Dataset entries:

◇ ◇ ◇ ◇

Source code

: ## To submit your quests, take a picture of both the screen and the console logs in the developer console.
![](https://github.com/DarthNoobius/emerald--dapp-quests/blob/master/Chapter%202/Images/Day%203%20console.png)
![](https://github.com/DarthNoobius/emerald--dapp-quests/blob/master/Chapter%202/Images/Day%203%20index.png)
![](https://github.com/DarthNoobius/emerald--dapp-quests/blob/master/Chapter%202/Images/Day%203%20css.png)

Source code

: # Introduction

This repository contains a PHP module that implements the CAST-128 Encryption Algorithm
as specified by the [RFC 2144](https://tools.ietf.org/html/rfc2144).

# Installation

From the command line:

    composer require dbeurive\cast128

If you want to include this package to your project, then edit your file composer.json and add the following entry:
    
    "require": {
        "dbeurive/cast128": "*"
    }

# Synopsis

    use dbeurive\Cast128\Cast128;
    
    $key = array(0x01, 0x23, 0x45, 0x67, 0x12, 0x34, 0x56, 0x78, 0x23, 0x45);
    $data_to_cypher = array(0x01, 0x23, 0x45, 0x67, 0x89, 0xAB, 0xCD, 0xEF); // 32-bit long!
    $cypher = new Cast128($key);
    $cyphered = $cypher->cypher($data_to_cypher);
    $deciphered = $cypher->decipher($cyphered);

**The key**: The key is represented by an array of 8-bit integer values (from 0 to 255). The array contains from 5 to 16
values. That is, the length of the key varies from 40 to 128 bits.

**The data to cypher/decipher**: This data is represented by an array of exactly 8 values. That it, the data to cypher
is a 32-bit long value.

◇ ◇ ◇ ◇

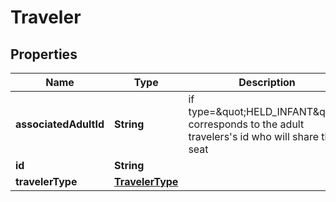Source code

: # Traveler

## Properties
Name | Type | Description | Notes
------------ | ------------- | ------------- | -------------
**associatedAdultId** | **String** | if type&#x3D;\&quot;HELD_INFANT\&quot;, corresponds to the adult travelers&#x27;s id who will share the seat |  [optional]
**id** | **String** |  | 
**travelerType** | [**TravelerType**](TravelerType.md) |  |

◇ ◇ ◇ ◇

--- WORK TO BE COMPLETED ---
Look through the entries above. Copy out every line holding the word "composer".

--- EXERCISE OUTPUT ---
    composer require dbeurive\cast128
If you want to include this package to your project, then edit your file composer.json and add the following entry:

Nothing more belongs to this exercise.